Z drugiej strony z tekstu ewidentnie widać, że dzieci do etyki się nie garną. O co walczy „Gazeta"? O to, żeby był oficjalny podręcznik do etyki? To sprawa słuszna. Ale czy przypadkiem także nie o przedmiot, którego prawie nikt nie chce?
Na miejscu „Gazety" martwiłbym się raczej o rozwody w Polsce. Bo etyki dzieci uczą się przede wszystkim w domu. Jeśli tylko go mają.
Zresztą, jaki egzamin powinien przejść „Pan od Etyki"? Badanie na wykrywaczu kłamstw? Czy może weryfikowałoby go CBA?

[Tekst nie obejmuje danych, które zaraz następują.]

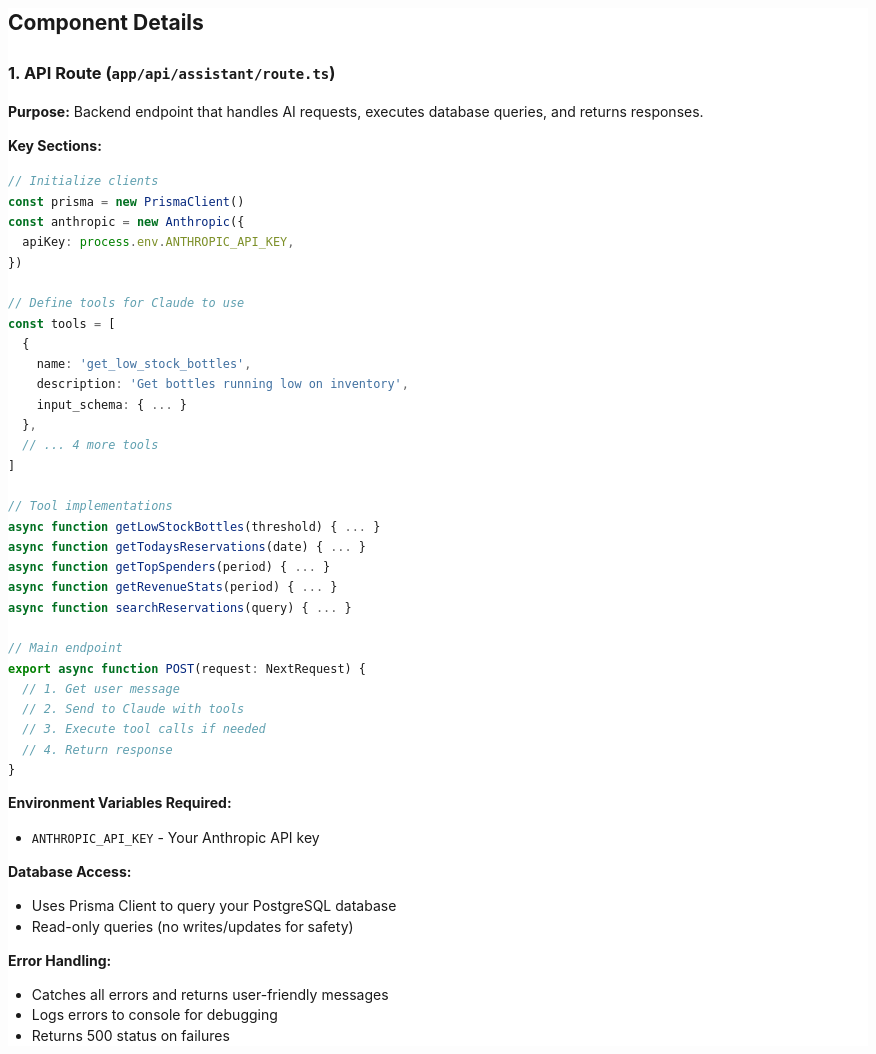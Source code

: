
## Component Details

### 1. API Route (`app/api/assistant/route.ts`)

**Purpose:** Backend endpoint that handles AI requests, executes database queries, and returns responses.

**Key Sections:**

```typescript
// Initialize clients
const prisma = new PrismaClient()
const anthropic = new Anthropic({
  apiKey: process.env.ANTHROPIC_API_KEY,
})

// Define tools for Claude to use
const tools = [
  {
    name: 'get_low_stock_bottles',
    description: 'Get bottles running low on inventory',
    input_schema: { ... }
  },
  // ... 4 more tools
]

// Tool implementations
async function getLowStockBottles(threshold) { ... }
async function getTodaysReservations(date) { ... }
async function getTopSpenders(period) { ... }
async function getRevenueStats(period) { ... }
async function searchReservations(query) { ... }

// Main endpoint
export async function POST(request: NextRequest) {
  // 1. Get user message
  // 2. Send to Claude with tools
  // 3. Execute tool calls if needed
  // 4. Return response
}
```

**Environment Variables Required:**
- `ANTHROPIC_API_KEY` - Your Anthropic API key

**Database Access:**
- Uses Prisma Client to query your PostgreSQL database
- Read-only queries (no writes/updates for safety)

**Error Handling:**
- Catches all errors and returns user-friendly messages
- Logs errors to console for debugging
- Returns 500 status on failures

Nawet jeśli idea umoralniania narodu jest chlubna, w wersji proponowanej przez „Gazetę" (a jak wnioskuje z odezwy w sprawie - „skończenia z fikcją - wybór Religia, a Etyka" - „Gazecie" bliżej jest do pomysłu wprowadzenia obowiązkowej Etyki niż zrezygnowania z niej), ma zasadniczą wadę – to umoralnianie na siłę. A to zwykle źle się kończy.
„Dzennik Gazeta Prawna" i „Polska" otwierają się z oczekiwanej dzisiaj ugody z Eureko. Obie gazety twierdzą, że znają jej szczegóły. I obie podają inne informacje. O tym, że na dzisiejszym Walnym Zgromadzeniu Akcjonariuszy ma dojść do ugody inne gazety piszą przynajmniej od tygodnia (gdy przesunięto poprzednie WZA, na którym też miało dojść do ugody).